▶ [Work order] Look through the data below for the line with "在图 8 的红色框内，我们需要先删除该项，删除完成后再插入，**为什么这么复杂呢？**", and transcribe it exactly together with each line after it up to and including the line with "方法，来抢一张票，如图 10 所示。". Give nothing else.

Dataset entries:
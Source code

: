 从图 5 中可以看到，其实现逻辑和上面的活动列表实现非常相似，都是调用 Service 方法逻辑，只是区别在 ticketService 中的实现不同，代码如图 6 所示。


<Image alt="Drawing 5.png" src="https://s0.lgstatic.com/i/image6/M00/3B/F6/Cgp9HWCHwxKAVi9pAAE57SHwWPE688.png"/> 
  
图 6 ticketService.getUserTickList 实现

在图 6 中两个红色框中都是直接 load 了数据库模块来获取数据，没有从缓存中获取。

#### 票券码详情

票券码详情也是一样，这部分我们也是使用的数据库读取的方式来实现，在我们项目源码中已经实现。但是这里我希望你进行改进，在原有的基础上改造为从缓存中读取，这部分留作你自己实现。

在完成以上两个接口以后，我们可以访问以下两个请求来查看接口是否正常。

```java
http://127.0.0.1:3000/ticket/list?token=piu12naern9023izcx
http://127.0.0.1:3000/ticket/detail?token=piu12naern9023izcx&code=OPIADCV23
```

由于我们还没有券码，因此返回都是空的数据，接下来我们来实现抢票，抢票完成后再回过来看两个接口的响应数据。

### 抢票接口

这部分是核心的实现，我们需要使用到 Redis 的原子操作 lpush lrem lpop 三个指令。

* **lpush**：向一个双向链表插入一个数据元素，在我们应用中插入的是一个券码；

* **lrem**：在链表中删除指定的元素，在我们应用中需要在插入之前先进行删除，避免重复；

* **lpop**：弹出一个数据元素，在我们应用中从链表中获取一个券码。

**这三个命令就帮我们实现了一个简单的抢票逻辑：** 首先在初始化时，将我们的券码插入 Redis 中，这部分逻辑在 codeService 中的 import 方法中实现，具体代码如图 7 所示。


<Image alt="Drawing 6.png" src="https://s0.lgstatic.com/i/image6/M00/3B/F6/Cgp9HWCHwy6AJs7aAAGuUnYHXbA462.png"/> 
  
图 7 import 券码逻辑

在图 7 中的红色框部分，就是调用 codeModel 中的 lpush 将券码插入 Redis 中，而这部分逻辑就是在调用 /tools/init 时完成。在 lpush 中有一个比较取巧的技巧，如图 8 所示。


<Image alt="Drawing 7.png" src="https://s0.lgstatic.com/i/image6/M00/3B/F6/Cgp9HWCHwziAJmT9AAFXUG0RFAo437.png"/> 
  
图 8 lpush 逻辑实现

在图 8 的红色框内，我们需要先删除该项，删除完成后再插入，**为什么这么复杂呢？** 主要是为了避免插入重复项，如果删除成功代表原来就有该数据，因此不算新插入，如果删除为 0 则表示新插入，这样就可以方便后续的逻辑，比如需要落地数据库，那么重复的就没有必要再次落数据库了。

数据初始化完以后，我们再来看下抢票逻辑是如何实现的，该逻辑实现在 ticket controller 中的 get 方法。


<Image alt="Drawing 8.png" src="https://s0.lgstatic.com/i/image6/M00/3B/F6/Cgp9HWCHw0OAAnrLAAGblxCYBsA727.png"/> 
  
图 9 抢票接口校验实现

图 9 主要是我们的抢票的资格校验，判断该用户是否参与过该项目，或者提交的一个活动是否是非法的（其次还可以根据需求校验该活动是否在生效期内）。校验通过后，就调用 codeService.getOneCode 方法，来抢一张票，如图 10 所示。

--

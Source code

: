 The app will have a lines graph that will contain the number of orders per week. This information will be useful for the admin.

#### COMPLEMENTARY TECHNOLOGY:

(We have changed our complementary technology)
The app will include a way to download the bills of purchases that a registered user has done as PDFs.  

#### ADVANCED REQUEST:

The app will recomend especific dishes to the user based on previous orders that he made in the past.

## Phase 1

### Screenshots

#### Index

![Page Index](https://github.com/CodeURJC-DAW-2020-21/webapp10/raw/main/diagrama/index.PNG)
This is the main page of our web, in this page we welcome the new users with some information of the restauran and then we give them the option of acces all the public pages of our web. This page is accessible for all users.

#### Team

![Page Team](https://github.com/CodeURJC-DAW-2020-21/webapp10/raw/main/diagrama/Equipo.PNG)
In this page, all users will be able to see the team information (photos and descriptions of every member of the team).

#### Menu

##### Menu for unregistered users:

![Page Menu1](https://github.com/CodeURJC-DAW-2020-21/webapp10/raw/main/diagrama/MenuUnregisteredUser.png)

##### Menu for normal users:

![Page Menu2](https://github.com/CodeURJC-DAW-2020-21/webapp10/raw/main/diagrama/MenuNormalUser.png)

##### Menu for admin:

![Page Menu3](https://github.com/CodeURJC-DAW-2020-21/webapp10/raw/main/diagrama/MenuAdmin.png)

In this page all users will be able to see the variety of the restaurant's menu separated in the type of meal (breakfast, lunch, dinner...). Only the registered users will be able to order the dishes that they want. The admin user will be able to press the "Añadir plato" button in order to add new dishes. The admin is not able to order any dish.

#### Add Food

* * *

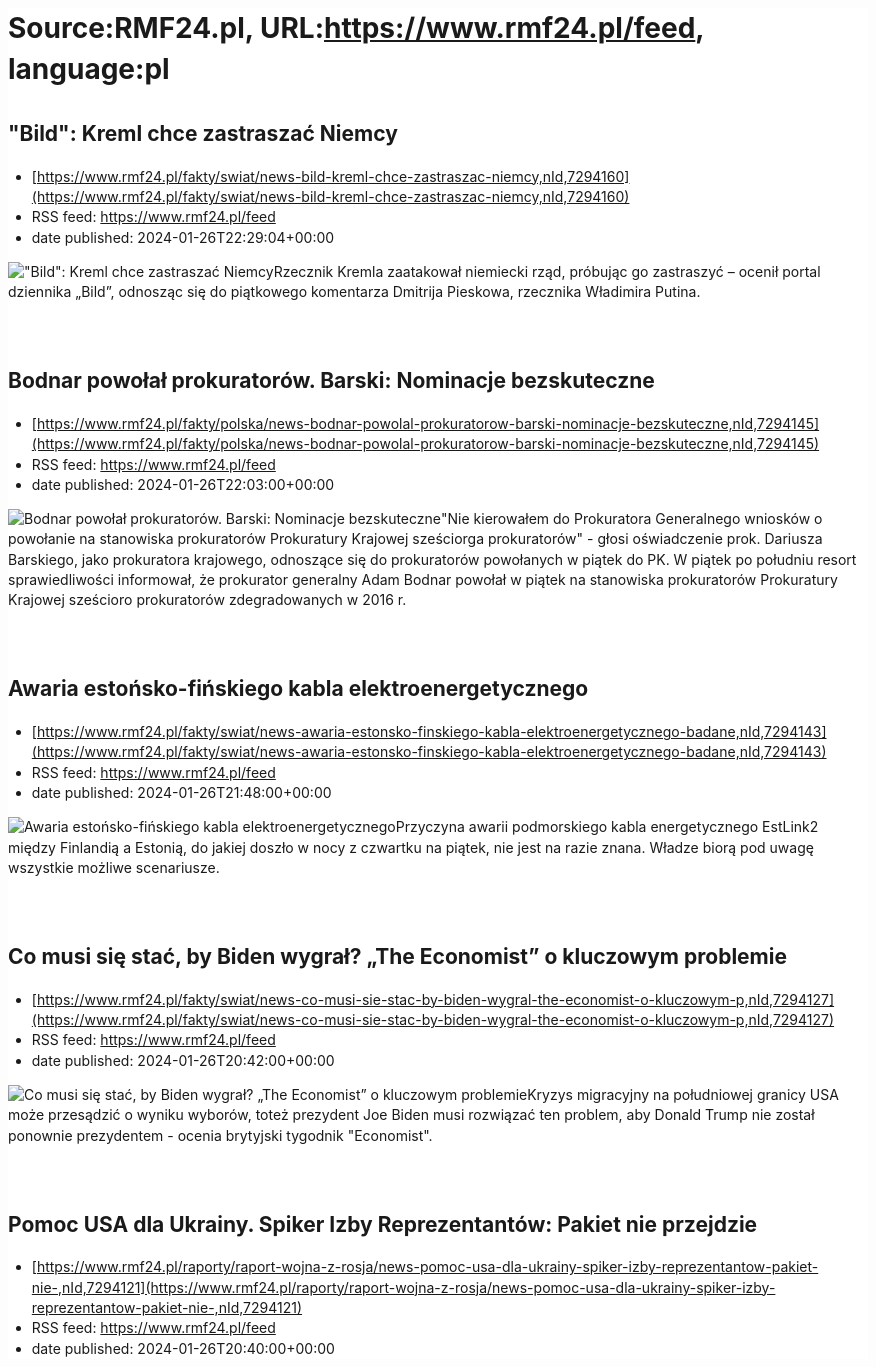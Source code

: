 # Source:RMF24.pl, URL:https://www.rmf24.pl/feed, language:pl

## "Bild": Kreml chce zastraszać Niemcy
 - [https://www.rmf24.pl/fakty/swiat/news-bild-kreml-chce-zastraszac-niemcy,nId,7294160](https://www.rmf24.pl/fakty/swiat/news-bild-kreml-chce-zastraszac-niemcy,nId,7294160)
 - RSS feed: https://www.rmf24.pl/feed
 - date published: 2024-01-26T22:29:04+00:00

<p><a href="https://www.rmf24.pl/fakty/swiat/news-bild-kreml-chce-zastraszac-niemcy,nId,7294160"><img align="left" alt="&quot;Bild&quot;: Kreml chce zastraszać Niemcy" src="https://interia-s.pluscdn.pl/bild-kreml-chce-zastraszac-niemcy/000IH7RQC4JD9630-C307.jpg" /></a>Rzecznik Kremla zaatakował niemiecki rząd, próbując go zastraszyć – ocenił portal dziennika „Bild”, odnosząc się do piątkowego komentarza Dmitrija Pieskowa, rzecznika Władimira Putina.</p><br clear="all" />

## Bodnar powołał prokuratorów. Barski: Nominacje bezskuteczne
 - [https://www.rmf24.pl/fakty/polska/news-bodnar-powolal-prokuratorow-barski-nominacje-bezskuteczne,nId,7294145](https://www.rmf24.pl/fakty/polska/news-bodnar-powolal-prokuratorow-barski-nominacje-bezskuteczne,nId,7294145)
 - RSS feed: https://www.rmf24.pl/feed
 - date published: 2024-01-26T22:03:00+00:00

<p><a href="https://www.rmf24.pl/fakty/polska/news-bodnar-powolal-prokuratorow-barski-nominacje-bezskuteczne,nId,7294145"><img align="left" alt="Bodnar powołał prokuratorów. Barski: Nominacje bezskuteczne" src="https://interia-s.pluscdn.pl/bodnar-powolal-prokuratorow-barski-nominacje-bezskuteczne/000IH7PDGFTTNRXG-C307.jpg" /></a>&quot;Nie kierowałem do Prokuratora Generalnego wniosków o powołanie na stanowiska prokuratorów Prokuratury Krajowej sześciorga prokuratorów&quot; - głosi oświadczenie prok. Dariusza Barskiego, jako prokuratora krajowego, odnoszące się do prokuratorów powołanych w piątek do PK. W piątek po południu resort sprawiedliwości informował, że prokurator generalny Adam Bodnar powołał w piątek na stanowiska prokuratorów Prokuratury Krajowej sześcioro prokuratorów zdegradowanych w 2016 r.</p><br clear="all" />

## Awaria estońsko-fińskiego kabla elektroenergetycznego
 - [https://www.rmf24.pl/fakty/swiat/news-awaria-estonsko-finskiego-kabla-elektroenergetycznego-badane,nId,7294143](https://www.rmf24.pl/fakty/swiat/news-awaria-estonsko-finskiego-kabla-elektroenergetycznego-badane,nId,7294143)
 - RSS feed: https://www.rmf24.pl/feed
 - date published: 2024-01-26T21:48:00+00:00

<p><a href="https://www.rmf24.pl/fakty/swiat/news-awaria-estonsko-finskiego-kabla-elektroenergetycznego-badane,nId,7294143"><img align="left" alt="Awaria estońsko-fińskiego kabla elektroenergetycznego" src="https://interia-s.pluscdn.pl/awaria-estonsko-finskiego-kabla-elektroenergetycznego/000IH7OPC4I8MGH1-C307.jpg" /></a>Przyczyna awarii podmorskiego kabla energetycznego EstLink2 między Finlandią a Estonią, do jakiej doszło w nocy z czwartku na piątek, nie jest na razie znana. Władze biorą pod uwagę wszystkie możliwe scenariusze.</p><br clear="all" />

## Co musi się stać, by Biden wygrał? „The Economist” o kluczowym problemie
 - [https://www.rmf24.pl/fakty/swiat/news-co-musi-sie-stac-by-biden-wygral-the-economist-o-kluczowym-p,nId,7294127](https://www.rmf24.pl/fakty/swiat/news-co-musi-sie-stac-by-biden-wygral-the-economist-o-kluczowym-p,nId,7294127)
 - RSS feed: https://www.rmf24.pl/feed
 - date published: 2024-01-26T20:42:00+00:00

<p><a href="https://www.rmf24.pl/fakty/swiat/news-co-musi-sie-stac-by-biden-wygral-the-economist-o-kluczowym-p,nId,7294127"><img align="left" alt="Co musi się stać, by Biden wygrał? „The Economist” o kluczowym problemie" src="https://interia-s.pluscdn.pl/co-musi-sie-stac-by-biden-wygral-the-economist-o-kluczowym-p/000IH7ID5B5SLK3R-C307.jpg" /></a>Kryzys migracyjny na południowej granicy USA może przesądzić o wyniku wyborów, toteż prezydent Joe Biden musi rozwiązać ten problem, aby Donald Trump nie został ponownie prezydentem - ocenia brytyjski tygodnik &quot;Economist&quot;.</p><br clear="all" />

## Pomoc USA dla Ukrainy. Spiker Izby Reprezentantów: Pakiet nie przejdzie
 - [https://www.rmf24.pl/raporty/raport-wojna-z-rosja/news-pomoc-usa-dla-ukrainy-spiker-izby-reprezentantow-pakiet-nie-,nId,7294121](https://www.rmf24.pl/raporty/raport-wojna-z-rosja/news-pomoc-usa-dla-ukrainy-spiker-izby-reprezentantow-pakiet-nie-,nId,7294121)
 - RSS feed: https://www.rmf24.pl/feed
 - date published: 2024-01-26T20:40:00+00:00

▶ [Exercise solution]
在图 8 的红色框内，我们需要先删除该项，删除完成后再插入，**为什么这么复杂呢？** 主要是为了避免插入重复项，如果删除成功代表原来就有该数据，因此不算新插入，如果删除为 0 则表示新插入，这样就可以方便后续的逻辑，比如需要落地数据库，那么重复的就没有必要再次落数据库了。

数据初始化完以后，我们再来看下抢票逻辑是如何实现的，该逻辑实现在 ticket controller 中的 get 方法。


<Image alt="Drawing 8.png" src="https://s0.lgstatic.com/i/image6/M00/3B/F6/Cgp9HWCHw0OAAnrLAAGblxCYBsA727.png"/> 
  
图 9 抢票接口校验实现

图 9 主要是我们的抢票的资格校验，判断该用户是否参与过该项目，或者提交的一个活动是否是非法的（其次还可以根据需求校验该活动是否在生效期内）。校验通过后，就调用 codeService.getOneCode 方法，来抢一张票，如图 10 所示。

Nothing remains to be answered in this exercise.